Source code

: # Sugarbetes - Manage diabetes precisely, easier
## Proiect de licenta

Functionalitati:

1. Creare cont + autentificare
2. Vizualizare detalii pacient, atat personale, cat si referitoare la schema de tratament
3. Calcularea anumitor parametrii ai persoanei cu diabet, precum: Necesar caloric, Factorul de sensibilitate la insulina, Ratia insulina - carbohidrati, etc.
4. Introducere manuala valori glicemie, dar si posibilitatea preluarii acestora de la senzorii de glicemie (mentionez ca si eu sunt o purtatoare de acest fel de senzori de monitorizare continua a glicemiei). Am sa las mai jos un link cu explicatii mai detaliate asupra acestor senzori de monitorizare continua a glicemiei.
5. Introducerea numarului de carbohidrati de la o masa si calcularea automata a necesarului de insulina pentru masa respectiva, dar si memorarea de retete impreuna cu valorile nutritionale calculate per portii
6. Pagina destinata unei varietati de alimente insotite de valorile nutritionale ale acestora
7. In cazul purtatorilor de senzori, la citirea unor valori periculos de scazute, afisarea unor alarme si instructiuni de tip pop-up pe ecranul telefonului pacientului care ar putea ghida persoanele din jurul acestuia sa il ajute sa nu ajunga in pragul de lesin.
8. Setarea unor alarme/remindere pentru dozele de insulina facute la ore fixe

--

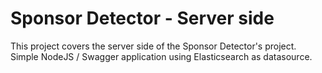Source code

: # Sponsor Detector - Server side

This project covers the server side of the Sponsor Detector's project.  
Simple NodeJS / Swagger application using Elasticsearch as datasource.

* * *

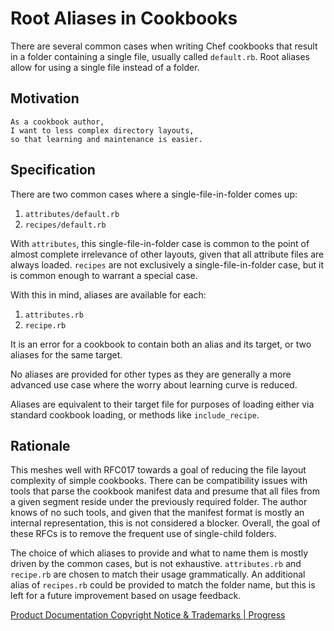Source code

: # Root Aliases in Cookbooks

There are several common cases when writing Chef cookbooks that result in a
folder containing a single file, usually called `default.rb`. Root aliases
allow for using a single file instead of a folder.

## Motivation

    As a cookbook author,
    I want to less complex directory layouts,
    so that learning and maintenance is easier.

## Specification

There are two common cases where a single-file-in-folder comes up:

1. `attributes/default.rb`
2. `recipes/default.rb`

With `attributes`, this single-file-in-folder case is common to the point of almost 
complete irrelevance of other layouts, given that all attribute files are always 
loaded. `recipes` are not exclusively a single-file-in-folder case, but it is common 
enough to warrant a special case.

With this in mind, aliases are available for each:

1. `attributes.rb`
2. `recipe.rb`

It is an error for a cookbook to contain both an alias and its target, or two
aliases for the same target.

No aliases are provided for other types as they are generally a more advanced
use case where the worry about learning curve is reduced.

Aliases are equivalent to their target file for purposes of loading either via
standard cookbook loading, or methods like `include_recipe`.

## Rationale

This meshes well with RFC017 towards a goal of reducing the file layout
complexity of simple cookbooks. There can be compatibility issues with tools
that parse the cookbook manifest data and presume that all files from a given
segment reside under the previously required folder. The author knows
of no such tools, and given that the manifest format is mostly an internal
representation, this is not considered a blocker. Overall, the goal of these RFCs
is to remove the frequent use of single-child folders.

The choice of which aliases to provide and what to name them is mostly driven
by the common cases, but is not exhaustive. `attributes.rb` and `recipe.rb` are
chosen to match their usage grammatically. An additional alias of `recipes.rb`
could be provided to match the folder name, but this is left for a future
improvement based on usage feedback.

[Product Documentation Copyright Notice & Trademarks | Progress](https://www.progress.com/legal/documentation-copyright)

_Requirement_
In the records above, find each line holding "nutritionale" and copy it.

_Answer box_
5. Introducerea numarului de carbohidrati de la o masa si calcularea automata a necesarului de insulina pentru masa respectiva, dar si memorarea de retete impreuna cu valorile nutritionale calculate per portii
6. Pagina destinata unei varietati de alimente insotite de valorile nutritionale ale acestora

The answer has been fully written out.